2. Saklılık konusunda kullanıcı tecrübesini (UX) müşteri tecrübesine (CX) dahil eden kuruluşlar 2023 yılına gelindiğinde, dahil etmeyenlere nazaran daha fazla güvenilirlik ve 20’ye kadar daha fazla dijital gelir elde edecekler. Tüketiciler şahsi bilgilerinin nasıl kullanıldığını bilmek istiyor ve bilgi kullanması konusunda şeffaf olan şirketlere daha epeyce güveniyorlar. tıpkı vakitte müşterilerin bir kuruma güvenmesi; sadık olma, o şirketi tavsiye etme, daha fazla eser ve hizmet satın alma olasılıklarını artırıyor. Kuruluşlar, saklılığı müşteri tecrübesinde merkezi hale getirerek bu durumu gelir elde etmek için kıymetlendirebilir. Şeffaflık ve mahremiyete yönelik proaktif bir yaklaşım ile bu durumu benimsemek, kamu imajını geliştirerek ve müşteri itimadını artırarak işletmelerin gelir hasılatını artıracaktır.
3. Kuruluşların 20’sinden çoksı uygun saklılık denetimlerini belirlemek ve yönetmek için Data Risk Değerlendirmesi (DRA) kullanacak fakat bunun nasıl uygulanacağı konusunda düzenleyicilerden rastgele bir rehberlik elde edemeyecekler. Kuruluşlar, daima artan ölçüde datayla dolu ve değişen bir dünyayla karşı karşıya kalıyor. Bilgiler ise eser ve hizmetleri geliştirmek için uygun biçimde kullanıldığında büyük iş fırsatlarına kapı açabiliyor. birebir vakitte kuruluşlar birebir anda gelişen milletlerarası bir saklılık ve bilgi muhafaza kanunları portföyüyle karşı karşıya kalıyor. Bu durum, dataların uygunsuz biçimde kullanılmasına niye olarak kıymetli iş riskleri yaratıyor. Saklılık düzenleyicilerinden bu cins risklerin nasıl azaltılacağına ait rehberlik ise ekseriyetle yetersiz kalabiliyor. Şirketler, potansiyel saklılık ve bilgi müdafaa risklerini belirlemek ve tahlil etmek için bir DRA kullanabilir. DRA’nın sonuçları, mevcut data güvenliği denetimlerinin muvaffakiyetini belirlemeye ve daha fazla mühendislik gerektiren boşlukları yahut tutarsızlıkları belirlemeye yardımcı olacaktır. Ayrıyeten DRA, global bilgi müdafaa ve saklılık maddelerinin uyumluluk ihtiyaçlarının karşılanmasına yardımcı olarak ezkaza ifşa, uygunsuz bilgi sürece yahut öteki data ihlalleri riskini azaltabilir.

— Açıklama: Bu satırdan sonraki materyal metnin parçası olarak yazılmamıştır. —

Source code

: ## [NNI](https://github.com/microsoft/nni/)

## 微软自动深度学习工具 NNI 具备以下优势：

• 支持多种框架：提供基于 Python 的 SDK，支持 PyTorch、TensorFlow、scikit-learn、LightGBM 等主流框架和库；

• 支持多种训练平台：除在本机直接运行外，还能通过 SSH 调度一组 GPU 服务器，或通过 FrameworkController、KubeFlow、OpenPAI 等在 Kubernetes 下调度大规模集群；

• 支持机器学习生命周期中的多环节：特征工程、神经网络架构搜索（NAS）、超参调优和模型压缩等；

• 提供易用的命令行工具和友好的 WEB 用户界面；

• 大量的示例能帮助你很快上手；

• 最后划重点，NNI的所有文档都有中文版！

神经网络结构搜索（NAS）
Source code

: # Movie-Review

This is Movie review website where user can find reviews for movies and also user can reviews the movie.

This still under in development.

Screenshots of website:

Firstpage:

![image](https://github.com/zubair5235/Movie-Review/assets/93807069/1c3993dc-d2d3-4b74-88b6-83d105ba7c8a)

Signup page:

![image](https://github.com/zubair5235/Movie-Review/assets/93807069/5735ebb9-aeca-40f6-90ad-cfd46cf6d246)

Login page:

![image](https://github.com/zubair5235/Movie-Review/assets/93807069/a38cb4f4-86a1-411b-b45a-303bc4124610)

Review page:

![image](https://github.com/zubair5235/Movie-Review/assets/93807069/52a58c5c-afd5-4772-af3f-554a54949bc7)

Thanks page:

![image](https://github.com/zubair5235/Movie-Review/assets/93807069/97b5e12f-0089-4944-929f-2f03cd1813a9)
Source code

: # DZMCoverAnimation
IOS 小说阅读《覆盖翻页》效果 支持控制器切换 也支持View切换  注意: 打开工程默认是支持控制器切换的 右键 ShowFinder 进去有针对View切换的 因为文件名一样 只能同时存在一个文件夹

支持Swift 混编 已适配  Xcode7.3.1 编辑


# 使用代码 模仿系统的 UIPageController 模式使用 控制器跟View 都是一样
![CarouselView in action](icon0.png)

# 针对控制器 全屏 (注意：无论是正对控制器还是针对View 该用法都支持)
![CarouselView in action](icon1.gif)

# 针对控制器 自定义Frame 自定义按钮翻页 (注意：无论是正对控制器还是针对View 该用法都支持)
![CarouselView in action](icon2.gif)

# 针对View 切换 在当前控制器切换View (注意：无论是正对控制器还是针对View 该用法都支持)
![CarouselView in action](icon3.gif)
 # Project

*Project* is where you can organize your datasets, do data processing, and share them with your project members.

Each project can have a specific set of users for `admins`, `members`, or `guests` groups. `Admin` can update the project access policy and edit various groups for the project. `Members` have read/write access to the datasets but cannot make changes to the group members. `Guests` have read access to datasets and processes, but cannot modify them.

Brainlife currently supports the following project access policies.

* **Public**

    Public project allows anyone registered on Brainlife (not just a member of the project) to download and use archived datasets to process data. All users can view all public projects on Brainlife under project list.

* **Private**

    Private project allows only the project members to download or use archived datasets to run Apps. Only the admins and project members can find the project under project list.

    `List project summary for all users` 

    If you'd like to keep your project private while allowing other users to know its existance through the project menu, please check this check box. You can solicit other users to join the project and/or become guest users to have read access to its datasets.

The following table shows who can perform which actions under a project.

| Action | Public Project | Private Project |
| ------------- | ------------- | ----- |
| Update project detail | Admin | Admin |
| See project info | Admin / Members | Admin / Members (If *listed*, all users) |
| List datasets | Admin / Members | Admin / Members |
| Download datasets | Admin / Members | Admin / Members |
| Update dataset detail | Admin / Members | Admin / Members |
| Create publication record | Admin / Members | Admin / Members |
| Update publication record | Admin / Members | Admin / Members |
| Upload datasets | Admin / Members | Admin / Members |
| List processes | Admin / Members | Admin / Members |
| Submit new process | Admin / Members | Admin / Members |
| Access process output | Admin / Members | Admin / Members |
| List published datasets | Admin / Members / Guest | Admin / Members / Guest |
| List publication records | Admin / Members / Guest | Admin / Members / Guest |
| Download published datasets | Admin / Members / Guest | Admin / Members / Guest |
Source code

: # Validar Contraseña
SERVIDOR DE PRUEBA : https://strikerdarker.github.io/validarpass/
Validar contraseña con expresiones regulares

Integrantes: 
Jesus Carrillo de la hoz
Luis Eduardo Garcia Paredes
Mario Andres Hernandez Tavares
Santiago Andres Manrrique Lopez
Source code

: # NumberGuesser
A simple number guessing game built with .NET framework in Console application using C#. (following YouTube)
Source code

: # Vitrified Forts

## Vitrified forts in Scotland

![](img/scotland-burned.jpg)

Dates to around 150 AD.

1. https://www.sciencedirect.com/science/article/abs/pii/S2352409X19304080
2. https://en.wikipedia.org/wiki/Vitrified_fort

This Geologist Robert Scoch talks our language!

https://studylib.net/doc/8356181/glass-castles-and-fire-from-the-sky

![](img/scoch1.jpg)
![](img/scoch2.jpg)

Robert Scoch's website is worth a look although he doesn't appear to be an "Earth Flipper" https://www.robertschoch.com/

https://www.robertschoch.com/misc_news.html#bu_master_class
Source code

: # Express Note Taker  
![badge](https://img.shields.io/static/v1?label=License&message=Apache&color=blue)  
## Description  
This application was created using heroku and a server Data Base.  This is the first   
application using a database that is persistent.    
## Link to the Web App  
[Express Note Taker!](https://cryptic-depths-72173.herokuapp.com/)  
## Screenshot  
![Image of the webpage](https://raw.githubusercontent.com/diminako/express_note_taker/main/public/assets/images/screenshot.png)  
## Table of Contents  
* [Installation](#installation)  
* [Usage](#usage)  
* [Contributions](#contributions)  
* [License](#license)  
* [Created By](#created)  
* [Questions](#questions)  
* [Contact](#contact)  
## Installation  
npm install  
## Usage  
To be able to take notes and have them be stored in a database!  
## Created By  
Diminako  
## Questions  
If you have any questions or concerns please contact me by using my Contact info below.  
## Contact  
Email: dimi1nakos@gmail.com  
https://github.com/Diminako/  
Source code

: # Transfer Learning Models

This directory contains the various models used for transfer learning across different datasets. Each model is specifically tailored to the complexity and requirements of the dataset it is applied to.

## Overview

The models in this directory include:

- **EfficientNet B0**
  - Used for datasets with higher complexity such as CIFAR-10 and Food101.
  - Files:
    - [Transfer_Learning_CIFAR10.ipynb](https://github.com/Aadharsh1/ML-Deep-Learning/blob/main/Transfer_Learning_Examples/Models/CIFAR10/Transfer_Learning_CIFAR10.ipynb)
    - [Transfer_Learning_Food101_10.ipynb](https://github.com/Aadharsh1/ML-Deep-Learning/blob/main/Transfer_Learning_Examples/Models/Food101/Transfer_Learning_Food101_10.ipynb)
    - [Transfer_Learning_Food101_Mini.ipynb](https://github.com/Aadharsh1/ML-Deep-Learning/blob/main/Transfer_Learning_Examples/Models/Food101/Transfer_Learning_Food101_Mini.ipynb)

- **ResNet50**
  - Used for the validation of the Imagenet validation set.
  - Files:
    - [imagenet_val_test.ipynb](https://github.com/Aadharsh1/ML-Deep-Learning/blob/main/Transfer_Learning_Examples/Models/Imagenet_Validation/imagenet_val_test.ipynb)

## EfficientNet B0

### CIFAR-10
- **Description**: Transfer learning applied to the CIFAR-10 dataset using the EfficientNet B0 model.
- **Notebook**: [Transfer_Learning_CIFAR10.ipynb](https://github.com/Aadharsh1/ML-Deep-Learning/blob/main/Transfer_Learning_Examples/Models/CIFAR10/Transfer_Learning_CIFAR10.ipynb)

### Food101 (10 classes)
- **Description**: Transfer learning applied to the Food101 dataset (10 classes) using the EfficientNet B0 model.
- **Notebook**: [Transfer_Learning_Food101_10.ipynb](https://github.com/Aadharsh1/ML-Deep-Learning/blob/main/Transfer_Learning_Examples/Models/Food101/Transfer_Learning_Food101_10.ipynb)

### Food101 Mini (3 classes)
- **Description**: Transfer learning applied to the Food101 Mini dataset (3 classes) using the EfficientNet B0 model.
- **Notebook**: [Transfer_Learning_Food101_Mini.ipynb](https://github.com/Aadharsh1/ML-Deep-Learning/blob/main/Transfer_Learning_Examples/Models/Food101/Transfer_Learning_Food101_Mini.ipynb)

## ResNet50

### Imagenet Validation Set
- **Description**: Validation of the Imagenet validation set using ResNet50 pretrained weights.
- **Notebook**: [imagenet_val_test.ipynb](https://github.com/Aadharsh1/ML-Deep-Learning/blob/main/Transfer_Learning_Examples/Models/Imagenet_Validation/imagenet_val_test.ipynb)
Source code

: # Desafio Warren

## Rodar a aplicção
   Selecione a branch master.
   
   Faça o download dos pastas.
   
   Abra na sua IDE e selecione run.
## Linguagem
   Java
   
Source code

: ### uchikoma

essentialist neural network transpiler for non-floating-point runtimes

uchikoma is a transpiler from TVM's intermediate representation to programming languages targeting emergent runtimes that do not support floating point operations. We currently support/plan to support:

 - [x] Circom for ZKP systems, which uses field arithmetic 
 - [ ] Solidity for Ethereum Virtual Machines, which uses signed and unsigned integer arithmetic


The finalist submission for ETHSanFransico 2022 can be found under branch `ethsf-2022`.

4. Davranış İnterneti (IoB) sistemleri 2025 yılı sonuna kadar, dünya nüfusunun yarısından fazlasını etkileyen ve istenmeyen sonuçların riskini artıracaktır. İzleme sensörlerinin yaygınlığı, IoT aygıtları ve büyük data kümelerinin geniş kullanılabilirliği, kullanıcı davranışlarının çevrim içi ve çevrim dışı olarak eşi görülmemiş bir biçimde değerlendirilmesini sağlıyor. IoB sistemi ise bilinmeyen davranışları yakalamayı, tahlil etmeyi, anlamayı ve bunlara cevap vermeyi amaçlarken, bunu yapmak için ticari müşteri bilgileri, kamuya açık vatandaş dataları, toplumsal medya, yüz tanıma ve pozisyon izleme üzere birden çok istihbarat kaynağını birleştiriyor. Fakatdenetimsiz bırakılan bu sistemler, sansür yahut gerçek bilgi vermeyen olumsuz sonuçlar da olabilir. Bu niçinle, doğal olarak algoritmaların pozisyonu ve güvenilirliği, karar vermenin arkasındaki etik, ferdi hak ve özgürlükler ile IoB sistemlerine ait özerkliğin korunması hakkında tartışmalar devam etmektedir. Büyüyen bir IoB sisteminde güvenlik başkanları, istikrar ve tutarlılık sağlamalıdır. Tüm bağlı varlıkların uyması gereken zımnilik, güvenlik, etik ve orta temas için bir çerçeve oluşturarak istenmeyen sonuçların riski daha da azaltılabilir.